Monday, July 20, 2015
Writing for TROs
Above is the cover for the TRO3150, which was released for sale in PDF today, and hopefully will be at Gencon in physical form. It's a sequel of sorts to TRO3145, and has mostly designs from the 3145 mini-TROs that didn't make it into the 3145 edition, with some new material.
This makes the fourth physical TRO in a row in this I've contributed a couple of entries to. (I claim credit for a couple of the designs mentioned in the TRO3085 "Old is the New New" section) Unlike most of the source-books, the writer's efforts are scattered through the book, with no one writer dominating a section. When the call goes out for pitches, the pitch includes the list of units for that TRO. Writers submit a list of designs they want to write up, and the Production developer chooses who writes what.
Writing for a TRO is different than other source-books. First, you have a vary hard word count limit for each entry. Second, three groups contribute to each entry, each having to match up to the other two. The teams are supervised by either Herb or a production developer to make all three groups mesh.
The first group are the designers. Writers do not design the entries. Instead of small group designs the game stats for each entry, translating in many cases these last two TROs, MWDA stats to Battletech stats. They decide what equipment goes where. If there's a need to stat out a variant, they will do it. They also have a hand in giving each design a design quirk.

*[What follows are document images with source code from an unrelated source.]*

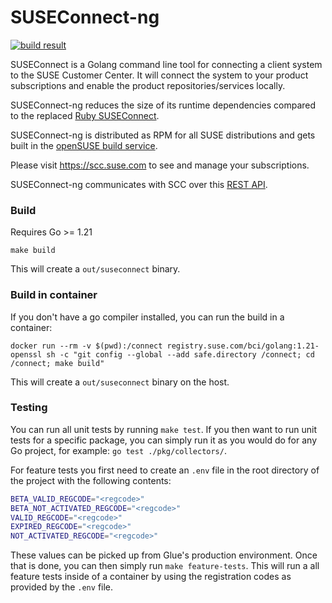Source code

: # SUSEConnect-ng

[![build result](https://build.opensuse.org/projects/systemsmanagement:SCC/packages/suseconnect-ng/badge.svg?type=default)](https://build.opensuse.org/package/show/systemsmanagement:SCC/suseconnect-ng)

SUSEConnect is a Golang command line tool for connecting a client system to the SUSE Customer Center.
It will connect the system to your product subscriptions and enable the product repositories/services locally.

SUSEConnect-ng reduces the size of its runtime dependencies compared to the
replaced [Ruby SUSEConnect](https://github.com/SUSE/connect).

SUSEConnect-ng is distributed as RPM for all SUSE distributions and gets built in
the [openSUSE build service](https://build.opensuse.org/package/show/systemsmanagement:SCC/suseconnect-ng).

Please visit https://scc.suse.com to see and manage your subscriptions.

SUSEConnect-ng communicates with SCC over this [REST API](https://github.com/SUSE/connect/blob/master/doc/SCC-API-%28Implemented%29.md).

### Build
Requires Go >= 1.21

```
make build
```
This will create a `out/suseconnect` binary.

### Build in container
If you don't have a go compiler installed, you can run the build in a container: 
```
docker run --rm -v $(pwd):/connect registry.suse.com/bci/golang:1.21-openssl sh -c "git config --global --add safe.directory /connect; cd /connect; make build"
```
This will create a `out/suseconnect` binary on the host.

### Testing

You can run all unit tests by running `make test`. If you then want to run unit
tests for a specific package, you can simply run it as you would do for any Go
project, for example: `go test ./pkg/collectors/`.

For feature tests you first need to create an `.env` file in the root directory
of the project with the following contents:

``` sh
BETA_VALID_REGCODE="<regcode>"
BETA_NOT_ACTIVATED_REGCODE="<regcode>"
VALID_REGCODE="<regcode>"
EXPIRED_REGCODE="<regcode>"
NOT_ACTIVATED_REGCODE="<regcode>"
```

These values can be picked up from Glue's production environment. Once that is
done, you can then simply run `make feature-tests`. This will run a all feature
tests inside of a container by using the registration codes as provided by the
`.env` file.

Second are the artists, and their designs have to follow the stats laid out by the design team. SO if a design has a large laser in the right arm, the artist has to make sure they draw a large barrel on that arm to match the design stats. They have to a aware of the design quirks and if possible, include at as part of the illustration.
Writers write the fluff -- everything else that isn't game stats or illustration. As writers, we have guidelines we must follow about the tone and content. We get some notes from the design team about year produced, where it's produced, who has the design, and other notes like that. From them, the writers created the overview, capabilities, deployments, variants (if any), and notable units/pilots. Writers also get input into design quirks.
Now for the print version of TRO3145 and TRO3150, new material, usually new notable units, replaces some of the fluff the writers wrote in addition to other changes and additions. They are written by someone else, and we writers have no say over what is added or taken away.
So, that's a glimpse into how a TRO is put together in my experience. When you read through it, remember it took a lot of people to put each one together.